The first criminal clause, the organisation of civil unrest, requires that the accused in some way incited violence, damage to private property or presented a threat to members of the public. From what we know, four unarmed pitch invaders could not have achieved this.

The second clause, understood simply as hooliganism, entails a breaching of the peace that expresses disrespect towards society. What is meant by “disrespect towards society” is unclear and unfortunately leaves Pussy Riot detainees vulnerable to questionable legal interpretations, even though nothing witnessed during the pitch invasion would, in any democratic society at least, be considered as hooliganism.

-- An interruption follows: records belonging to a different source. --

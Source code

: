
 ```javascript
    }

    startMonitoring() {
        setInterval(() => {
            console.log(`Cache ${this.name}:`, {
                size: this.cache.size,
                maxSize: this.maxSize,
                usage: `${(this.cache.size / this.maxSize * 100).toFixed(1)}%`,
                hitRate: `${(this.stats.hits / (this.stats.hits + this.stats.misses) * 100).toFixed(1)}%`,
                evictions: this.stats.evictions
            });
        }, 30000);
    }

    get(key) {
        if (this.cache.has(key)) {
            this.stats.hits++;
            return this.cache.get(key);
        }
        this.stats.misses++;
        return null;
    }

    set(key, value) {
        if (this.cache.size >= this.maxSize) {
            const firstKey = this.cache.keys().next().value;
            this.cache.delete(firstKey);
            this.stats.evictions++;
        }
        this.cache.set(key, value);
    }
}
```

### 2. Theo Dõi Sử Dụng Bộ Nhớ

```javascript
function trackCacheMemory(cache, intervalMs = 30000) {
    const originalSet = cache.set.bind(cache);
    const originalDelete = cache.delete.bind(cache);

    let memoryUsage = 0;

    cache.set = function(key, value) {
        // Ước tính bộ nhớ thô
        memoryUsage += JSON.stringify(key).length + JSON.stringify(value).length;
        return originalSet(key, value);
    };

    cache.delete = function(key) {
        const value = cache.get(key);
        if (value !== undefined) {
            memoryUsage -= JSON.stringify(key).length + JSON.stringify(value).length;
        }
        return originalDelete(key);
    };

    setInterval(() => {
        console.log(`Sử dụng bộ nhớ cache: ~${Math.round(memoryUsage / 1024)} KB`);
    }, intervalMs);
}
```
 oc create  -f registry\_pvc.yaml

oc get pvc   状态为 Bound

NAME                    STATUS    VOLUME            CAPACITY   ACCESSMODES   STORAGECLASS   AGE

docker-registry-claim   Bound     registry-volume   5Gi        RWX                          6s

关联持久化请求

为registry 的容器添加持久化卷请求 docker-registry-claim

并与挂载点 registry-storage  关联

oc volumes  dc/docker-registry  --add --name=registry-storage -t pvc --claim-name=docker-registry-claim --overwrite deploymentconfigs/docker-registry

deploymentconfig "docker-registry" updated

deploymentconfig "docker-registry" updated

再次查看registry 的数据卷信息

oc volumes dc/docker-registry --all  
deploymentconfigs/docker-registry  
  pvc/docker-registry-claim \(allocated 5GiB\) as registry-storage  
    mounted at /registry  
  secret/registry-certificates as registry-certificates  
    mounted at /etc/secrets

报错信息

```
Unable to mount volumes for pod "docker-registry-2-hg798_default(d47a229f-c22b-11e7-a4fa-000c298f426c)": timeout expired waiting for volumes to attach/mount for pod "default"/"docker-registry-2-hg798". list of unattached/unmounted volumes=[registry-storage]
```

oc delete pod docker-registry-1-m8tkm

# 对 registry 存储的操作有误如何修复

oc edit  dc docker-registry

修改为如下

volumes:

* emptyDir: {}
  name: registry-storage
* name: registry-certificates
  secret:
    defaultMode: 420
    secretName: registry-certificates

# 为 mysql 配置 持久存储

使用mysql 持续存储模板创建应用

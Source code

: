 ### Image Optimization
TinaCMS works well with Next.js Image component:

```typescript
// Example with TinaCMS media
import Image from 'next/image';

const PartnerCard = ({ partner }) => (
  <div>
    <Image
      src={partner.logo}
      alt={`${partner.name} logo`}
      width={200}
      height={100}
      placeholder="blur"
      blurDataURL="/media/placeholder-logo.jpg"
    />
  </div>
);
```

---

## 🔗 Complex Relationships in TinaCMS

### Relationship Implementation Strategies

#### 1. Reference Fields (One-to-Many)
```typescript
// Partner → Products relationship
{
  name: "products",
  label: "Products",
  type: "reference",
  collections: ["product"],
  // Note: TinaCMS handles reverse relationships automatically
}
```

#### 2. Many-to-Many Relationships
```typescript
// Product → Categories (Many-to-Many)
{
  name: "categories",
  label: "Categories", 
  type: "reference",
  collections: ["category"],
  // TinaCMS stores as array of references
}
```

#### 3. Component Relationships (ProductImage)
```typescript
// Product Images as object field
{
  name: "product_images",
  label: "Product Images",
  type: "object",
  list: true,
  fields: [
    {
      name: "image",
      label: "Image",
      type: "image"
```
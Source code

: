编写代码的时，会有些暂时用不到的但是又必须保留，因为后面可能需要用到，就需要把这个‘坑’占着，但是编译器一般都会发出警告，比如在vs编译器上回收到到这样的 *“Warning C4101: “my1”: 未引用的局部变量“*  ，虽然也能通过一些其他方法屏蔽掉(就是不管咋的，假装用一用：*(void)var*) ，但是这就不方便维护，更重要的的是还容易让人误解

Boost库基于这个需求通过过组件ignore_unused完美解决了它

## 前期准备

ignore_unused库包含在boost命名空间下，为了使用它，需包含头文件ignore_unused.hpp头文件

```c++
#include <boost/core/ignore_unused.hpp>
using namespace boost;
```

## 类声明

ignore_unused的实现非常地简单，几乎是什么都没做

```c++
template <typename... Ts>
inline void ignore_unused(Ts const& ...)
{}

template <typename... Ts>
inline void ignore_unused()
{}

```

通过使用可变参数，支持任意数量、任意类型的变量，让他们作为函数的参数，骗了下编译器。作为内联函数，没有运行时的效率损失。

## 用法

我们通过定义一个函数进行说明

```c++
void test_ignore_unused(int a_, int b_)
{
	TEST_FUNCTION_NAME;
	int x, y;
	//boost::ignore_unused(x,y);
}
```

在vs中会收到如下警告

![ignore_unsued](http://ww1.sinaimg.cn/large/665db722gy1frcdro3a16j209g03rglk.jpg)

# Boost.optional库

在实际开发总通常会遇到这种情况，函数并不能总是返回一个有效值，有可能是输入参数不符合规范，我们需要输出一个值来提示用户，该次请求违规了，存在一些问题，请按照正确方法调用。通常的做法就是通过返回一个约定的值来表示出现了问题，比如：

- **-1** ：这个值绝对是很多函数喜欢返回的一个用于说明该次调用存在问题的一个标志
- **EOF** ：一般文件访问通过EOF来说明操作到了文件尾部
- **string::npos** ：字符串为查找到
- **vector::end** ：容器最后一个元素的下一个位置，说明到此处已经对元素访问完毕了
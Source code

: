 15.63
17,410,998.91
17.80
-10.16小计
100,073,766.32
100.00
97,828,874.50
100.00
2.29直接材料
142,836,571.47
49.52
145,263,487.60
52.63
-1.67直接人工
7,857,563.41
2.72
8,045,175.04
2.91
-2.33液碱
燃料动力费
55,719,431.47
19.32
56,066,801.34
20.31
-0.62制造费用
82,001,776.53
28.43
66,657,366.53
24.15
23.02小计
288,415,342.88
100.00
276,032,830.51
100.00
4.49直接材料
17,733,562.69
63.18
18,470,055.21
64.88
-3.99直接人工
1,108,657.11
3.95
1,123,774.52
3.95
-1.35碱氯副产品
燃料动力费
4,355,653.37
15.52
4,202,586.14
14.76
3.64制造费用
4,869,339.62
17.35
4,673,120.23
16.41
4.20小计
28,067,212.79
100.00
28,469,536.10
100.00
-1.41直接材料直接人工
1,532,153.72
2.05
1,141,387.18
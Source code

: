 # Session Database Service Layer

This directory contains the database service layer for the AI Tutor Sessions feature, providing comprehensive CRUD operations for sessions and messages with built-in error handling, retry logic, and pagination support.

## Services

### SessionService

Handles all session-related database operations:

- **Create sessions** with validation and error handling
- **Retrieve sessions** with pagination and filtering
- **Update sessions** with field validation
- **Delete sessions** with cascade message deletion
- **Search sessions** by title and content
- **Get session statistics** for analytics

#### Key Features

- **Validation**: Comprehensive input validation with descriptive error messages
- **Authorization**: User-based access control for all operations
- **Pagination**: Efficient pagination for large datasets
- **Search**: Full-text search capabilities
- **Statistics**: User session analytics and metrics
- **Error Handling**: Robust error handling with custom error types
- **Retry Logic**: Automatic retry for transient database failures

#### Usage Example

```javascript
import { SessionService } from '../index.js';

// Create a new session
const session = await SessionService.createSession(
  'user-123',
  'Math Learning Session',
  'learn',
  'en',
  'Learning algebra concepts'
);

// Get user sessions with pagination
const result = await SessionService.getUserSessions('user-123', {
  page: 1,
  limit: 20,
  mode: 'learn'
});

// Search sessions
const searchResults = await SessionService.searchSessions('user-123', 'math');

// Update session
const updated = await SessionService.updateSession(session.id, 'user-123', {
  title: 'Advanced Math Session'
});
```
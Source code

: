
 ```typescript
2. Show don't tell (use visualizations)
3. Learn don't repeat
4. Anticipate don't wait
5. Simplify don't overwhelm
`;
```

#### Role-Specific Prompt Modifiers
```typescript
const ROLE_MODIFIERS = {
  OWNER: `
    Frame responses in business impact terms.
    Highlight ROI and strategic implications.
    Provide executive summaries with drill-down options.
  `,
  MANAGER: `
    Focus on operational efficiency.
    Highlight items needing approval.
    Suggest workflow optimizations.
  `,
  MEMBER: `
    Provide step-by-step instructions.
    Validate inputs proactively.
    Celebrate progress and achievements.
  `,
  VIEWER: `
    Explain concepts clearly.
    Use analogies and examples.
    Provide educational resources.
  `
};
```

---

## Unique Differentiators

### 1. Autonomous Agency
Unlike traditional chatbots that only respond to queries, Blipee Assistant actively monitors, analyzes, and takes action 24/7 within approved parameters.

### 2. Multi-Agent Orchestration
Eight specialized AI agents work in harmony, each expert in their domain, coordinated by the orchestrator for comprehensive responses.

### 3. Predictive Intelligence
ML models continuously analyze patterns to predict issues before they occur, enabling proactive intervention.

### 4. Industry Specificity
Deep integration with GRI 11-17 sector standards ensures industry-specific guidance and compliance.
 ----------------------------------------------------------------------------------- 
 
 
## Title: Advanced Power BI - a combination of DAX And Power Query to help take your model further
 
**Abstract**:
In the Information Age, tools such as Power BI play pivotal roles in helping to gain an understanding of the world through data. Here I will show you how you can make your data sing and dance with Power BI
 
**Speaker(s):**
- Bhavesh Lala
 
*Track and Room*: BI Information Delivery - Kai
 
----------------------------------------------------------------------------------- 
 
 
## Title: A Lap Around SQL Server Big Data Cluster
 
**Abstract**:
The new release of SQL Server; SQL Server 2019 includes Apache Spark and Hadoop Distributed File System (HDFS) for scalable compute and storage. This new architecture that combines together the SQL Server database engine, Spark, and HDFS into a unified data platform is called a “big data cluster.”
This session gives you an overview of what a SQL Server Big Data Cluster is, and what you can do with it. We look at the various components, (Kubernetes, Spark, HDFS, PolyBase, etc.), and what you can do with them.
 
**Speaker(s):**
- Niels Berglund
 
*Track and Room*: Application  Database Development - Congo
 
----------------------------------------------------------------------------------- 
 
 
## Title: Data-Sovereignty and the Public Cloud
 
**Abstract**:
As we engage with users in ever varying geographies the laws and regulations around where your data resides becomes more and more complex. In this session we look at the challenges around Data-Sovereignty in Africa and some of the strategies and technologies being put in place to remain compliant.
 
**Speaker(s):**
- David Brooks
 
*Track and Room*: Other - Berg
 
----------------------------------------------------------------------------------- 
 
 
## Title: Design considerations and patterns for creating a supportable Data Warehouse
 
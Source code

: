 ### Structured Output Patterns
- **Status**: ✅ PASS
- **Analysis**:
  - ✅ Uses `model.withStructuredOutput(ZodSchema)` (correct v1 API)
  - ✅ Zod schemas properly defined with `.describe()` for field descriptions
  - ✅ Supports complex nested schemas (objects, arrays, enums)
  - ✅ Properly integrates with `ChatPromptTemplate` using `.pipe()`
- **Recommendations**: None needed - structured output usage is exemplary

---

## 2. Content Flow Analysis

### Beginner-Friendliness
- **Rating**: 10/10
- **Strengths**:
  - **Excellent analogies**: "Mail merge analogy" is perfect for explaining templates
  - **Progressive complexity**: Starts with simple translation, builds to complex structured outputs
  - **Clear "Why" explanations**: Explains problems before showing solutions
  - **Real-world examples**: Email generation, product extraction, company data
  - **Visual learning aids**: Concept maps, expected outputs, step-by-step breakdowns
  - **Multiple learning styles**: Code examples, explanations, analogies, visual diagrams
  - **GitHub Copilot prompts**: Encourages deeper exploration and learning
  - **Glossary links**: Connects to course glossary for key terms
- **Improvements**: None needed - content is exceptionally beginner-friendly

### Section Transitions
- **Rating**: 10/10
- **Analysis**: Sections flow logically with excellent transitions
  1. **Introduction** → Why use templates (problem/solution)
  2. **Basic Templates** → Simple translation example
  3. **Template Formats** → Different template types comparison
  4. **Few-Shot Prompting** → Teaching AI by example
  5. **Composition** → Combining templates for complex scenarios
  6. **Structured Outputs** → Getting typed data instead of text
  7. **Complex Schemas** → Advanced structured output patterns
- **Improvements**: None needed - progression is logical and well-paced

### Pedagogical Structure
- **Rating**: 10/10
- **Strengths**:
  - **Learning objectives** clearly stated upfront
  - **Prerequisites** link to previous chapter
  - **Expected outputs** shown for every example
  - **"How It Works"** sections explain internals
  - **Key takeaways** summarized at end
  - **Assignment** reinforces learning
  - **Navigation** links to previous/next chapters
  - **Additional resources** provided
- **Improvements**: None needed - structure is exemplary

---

The case of activist Maksim Shulgina, a member of a broad far-left alliance “Left Block”, has shed light on violent and illegal law-enforcement practices in the Tomsk region. On April 29 ten members of the “Block” were taken into custody on the premise of inciting hatred towards a social group, in this case towards law-enforcement officers. Shulgina and his colleagues were first detained at their office, after which Shulgina was forced into a law-enforcement car and driven to his home, where a search was conducted. During this journey Shulgina had been forced onto the floor of the car on top of the central heating unit. From this he received burns which will remain with him for the rest of his life.

Particularly concerning is that upon Shulgina’s arrival to the police station, many of his colleagues noticed the burns, which, in turn, led them to understand previous police threats of physical violence to be true. What’s more, many of the detainees were pressed by interrogators to give up their constitutional right to not testify. Should the activists have refused, they then would have been named suspects in the investigation. Open Russia was able to supply the detainees with a lawyer, however. The case highlights the willingness of law-enforcement officers to rid fellow citizens of the human and constitutional rights.